Pour répondre à cette seconde question, les chercheurs ont repris leurs deux boutiques, classique et "verte", en changeant la seconde expérience. Cette fois les cobayes participent à ce qu'ils pensent être test de perception visuelle : ils regardent un écran divisé en deux parties, pendant une seconde 20 points apparaissent et ils doivent ensuite dire de quel coté de l'écran il y avait le plus de points.
Cette expérience est conçue pour que le taux d'erreur soit très faible mais Mazar et Zhong y ont ajouté une incitation à mentir (les participant touchent un demi centime lorsqu'ils voient plus de points à gauche et 5 centimes lorsqu'ils voient plus de points à droite) et une occasion de voler (les participants se payent eux-même dans une enveloppe disposée sur leur table au début de l'expérience).

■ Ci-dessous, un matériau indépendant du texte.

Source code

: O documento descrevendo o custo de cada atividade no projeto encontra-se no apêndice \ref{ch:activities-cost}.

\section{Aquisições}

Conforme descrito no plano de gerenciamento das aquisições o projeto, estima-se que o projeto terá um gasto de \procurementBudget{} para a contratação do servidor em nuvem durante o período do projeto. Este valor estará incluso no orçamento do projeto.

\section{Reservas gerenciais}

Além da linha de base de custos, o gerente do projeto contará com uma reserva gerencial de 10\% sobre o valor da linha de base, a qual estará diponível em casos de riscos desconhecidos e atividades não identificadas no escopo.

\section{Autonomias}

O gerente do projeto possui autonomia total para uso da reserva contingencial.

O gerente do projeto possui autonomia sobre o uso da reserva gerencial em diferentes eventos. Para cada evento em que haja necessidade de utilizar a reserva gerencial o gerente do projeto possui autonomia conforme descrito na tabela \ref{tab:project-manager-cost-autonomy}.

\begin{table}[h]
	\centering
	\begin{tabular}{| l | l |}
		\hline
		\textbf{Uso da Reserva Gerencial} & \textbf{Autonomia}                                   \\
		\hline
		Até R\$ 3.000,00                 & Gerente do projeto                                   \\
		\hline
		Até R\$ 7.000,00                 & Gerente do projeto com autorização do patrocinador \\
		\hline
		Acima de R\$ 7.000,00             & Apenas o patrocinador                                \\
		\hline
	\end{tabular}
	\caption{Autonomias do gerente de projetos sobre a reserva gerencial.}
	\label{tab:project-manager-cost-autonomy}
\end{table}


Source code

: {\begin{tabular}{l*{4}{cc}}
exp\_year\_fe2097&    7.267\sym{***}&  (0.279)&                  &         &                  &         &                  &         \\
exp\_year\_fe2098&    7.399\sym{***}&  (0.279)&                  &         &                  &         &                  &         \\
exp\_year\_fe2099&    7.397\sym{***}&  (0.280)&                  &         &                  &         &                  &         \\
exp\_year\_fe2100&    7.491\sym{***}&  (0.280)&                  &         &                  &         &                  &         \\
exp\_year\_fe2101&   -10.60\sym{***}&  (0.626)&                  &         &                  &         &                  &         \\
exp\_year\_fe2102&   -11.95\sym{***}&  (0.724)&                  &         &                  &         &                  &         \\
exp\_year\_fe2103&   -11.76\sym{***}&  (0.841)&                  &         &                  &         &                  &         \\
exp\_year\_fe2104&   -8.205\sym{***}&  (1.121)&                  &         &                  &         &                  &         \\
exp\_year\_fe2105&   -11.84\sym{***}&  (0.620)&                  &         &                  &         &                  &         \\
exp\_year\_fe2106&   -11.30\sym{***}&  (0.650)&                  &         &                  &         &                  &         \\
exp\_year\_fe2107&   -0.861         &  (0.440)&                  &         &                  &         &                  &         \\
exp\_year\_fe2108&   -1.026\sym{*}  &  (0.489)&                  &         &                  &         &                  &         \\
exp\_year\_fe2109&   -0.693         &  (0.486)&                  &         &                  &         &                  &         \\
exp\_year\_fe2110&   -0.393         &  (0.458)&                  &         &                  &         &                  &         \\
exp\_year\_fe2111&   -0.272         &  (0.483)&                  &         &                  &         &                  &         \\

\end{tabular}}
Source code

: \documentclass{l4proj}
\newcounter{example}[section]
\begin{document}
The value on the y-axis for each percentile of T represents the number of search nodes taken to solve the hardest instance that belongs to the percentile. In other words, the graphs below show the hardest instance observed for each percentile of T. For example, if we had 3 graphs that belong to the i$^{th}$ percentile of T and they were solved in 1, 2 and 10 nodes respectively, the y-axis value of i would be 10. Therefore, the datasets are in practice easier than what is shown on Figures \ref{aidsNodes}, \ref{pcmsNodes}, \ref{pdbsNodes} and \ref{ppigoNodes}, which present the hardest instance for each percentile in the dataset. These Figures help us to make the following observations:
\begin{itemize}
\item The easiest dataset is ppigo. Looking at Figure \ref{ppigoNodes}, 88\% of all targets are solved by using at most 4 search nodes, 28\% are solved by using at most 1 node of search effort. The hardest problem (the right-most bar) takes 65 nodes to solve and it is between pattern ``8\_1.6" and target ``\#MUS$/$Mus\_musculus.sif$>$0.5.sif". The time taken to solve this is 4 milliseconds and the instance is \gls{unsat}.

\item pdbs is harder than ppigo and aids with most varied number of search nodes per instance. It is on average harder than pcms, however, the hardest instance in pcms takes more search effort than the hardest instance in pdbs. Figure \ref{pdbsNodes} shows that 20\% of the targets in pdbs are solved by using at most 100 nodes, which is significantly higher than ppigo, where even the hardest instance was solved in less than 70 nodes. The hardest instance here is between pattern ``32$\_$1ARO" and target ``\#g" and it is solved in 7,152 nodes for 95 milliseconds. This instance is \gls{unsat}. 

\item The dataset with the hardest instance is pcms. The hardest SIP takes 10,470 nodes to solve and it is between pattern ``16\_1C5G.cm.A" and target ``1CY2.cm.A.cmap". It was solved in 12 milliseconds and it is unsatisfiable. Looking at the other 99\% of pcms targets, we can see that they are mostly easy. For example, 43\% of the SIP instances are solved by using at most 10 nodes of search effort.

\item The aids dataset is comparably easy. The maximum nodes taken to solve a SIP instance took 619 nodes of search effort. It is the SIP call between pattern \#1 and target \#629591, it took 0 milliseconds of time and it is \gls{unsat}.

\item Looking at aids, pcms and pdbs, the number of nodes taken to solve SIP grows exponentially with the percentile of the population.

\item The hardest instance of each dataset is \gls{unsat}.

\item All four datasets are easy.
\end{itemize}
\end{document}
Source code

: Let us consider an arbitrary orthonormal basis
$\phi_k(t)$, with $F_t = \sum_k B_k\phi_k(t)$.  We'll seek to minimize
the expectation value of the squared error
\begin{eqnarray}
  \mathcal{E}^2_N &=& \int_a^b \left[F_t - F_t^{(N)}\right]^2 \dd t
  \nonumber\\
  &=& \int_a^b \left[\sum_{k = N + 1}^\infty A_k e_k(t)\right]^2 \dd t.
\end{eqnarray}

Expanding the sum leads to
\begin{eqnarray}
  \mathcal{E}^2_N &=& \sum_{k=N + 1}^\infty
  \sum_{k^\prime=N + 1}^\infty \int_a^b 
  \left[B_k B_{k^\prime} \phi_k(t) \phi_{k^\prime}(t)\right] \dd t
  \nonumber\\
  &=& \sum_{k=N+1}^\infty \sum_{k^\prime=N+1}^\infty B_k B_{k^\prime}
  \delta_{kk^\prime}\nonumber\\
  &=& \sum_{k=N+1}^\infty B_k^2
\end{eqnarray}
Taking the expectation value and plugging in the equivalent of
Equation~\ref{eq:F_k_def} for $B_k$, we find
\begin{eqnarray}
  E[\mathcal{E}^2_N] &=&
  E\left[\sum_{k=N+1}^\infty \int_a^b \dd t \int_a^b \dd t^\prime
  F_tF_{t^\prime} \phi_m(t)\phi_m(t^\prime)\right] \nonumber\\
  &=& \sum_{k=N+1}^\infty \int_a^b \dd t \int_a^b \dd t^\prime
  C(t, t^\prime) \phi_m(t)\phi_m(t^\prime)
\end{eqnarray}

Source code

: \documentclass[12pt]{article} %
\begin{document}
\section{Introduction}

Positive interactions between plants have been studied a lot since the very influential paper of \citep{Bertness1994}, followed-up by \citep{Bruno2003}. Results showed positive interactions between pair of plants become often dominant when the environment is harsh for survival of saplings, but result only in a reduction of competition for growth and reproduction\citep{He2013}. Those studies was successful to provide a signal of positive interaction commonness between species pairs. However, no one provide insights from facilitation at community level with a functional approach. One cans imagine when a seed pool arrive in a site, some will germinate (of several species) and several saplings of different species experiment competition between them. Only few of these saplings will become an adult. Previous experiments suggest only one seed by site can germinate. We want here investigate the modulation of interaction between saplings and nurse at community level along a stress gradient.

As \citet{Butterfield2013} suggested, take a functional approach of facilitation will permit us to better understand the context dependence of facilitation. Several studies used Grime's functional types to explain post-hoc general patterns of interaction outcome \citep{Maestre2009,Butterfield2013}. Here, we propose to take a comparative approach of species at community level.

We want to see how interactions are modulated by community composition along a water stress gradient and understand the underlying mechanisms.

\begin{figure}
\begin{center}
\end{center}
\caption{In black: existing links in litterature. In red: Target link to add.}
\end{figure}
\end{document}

Résultat : alors que les cobayes passés par la boutique standard ne font pratiquement aucune erreur et prélèvent la bonne somme à quelques pourcents près, ceux passés par la boutique "verte" augmentent leur revenu de 17% en moyenne en désignant la partie droite de l'écran alors qu'il y a plus de points à gauche puis de 23% en prenant plus d'argent que prévu dans l'enveloppe...
Pourquoi un achat "vert" rend t-il égoïste, voleur et menteur ?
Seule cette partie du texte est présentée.